My eyes well with tears. I bat them away, trying to keep my eyes clear as I drive. We continue in silence for several minutes, and I appreciate my friend so much for sitting on the phone with me while I battle that little thing in my chest that tells me if I’m vulnerable with someone, they’re going to take advantage. That if I’m ever truly known, I’ll be turned away.
But the thing that speaks louder than my fear is the voice that tells me I can trust Murphy.
“I miss Memphis,” I tell her. “More than I was prepared for.”
“I’m sure you do,” she responds, her voice soothing and warm. “He misses you, too.”

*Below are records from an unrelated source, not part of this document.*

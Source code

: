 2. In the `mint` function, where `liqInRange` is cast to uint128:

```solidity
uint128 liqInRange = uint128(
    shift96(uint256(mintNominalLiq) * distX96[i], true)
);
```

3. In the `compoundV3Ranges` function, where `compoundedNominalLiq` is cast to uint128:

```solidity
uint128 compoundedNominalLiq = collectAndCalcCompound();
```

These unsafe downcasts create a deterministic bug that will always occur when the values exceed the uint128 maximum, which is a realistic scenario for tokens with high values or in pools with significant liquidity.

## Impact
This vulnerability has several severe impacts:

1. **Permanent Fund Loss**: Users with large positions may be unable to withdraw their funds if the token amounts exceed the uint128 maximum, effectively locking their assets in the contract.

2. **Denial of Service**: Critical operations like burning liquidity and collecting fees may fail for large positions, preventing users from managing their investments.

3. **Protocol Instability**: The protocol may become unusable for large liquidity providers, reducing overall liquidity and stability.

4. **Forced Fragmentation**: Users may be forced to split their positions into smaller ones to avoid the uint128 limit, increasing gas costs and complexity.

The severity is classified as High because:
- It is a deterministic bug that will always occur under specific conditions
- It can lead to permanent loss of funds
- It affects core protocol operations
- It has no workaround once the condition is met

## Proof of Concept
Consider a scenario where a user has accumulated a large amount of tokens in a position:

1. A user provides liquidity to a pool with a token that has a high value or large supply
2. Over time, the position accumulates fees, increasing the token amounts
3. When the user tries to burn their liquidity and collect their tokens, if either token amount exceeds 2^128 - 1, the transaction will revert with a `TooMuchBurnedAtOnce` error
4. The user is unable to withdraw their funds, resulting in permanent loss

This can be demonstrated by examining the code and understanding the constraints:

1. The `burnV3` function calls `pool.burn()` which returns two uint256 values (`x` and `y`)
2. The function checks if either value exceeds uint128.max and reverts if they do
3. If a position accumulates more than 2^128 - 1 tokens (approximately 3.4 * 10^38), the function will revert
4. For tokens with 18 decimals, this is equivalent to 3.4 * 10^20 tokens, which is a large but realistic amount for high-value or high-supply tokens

“You said that last night. How do you know that’s true?”
Murphy snorts. “I caught him looking at your social media while he was at his desk,” she responds, shocking me. “I’ve never seen a man close a browser so quickly. You’d think it was porn.”
My mind scrolls back over the social media posts I’ve been sharing recently, trying to remember what I’ve put out there and what Memphis has seen.
“I wish I could tease him about stalking me,” I say, giggling to myself.
“You could if you called him.”
“He doesn’t want to talk to me. I told him it wouldn’t work and then left him after he poured his heart out.”
“My brother poured his heart out to you?” she asks, chuckling quietly. “Jesus, Vivian. You two are so meant for each other. The way you draw each other out is just ... wild. You’re a watercolor, and he’s an Excel spreadsheet. It doesn’t seem like it’s gonna work at first, but then it does.”
“I think you need to learn better metaphors.”
“Meh, I like it.”
I laugh, my heart a lot calmer than it was a little while ago.
“He does draw me out,” I say, deciding to share what’s on my mind instead of keeping it to myself. Trying to do the thing that is so unnatural to me. “He makes me feel like I can be me, but like ... an authentic version of myself.”
Murphy hums. “That’s so romantic.”
I chew on the inside of my cheek, thinking it over. “Do you think if I tried, I’d be able to get him to forgive me?”
“As your best friend, my honest opinion is that he’s madly in love with you and would forgive anything. But as Memphis’s sister, I’m going to tell you that you better really fucking mean it if you try.”
Blowing out a breath, I know what the right decision is. What the only decision is.
Doing whatever it takes to get Memphis to forgive me. To take back what I said in his driveway. To show him who I really am, and ask him to love me exactly like that.
Because that’s the way I love him.
I would be a fool not to acknowledge that there are still very real hurdles in our way—his job and mine, the distance, my fears about relationships. But it feels even more foolish to give up on a man I’ve fallen in love with without ever really trying.
“Okay,” I say, letting out a long breath, excitement beginning to simmer in my veins. “I have an idea. And I need your help.”